*DESCRIPTION OF THE TASK:* When a line of the entries contains "load", please list that line.

[Source texts of formatted documents]
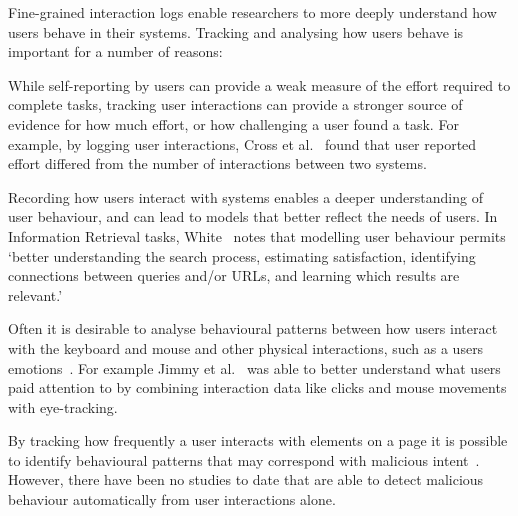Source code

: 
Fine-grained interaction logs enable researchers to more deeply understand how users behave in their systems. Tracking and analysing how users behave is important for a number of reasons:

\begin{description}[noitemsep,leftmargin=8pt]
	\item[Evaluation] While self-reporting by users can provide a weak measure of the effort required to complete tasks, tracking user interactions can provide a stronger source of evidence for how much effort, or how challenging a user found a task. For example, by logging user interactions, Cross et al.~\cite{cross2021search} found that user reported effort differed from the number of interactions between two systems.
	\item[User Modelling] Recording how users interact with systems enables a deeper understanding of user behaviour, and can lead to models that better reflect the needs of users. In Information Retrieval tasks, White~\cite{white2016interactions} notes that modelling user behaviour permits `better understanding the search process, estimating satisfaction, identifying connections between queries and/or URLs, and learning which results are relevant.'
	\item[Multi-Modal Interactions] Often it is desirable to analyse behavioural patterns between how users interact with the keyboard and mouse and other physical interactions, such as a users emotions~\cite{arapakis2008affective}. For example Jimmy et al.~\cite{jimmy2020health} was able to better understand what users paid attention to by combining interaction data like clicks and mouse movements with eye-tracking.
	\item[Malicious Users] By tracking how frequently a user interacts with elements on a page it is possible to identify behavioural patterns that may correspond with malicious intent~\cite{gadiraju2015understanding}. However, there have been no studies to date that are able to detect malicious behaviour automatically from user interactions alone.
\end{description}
==
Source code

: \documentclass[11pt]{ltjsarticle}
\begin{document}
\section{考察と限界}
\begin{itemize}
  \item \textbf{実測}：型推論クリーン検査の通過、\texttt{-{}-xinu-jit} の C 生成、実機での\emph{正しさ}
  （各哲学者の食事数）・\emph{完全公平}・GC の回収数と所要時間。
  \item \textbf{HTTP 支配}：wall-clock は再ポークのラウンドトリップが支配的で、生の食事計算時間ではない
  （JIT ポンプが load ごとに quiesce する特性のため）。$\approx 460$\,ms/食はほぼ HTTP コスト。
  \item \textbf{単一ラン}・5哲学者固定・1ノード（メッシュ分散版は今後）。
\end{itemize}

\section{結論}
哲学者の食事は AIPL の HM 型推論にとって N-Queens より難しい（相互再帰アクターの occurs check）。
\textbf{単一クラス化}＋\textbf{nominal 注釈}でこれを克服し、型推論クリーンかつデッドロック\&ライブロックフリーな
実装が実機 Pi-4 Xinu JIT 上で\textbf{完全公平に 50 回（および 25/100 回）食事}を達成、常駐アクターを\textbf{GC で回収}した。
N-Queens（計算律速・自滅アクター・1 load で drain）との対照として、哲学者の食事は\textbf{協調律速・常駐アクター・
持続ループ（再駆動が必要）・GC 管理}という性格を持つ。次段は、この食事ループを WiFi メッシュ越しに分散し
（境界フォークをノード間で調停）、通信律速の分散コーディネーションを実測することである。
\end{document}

*RESULT:*
  （JIT ポンプが load ごとに quiesce する特性のため）。$\approx 460$\,ms/食はほぼ HTTP コスト。
N-Queens（計算律速・自滅アクター・1 load で drain）との対照として、哲学者の食事は\textbf{協調律速・常駐アクター・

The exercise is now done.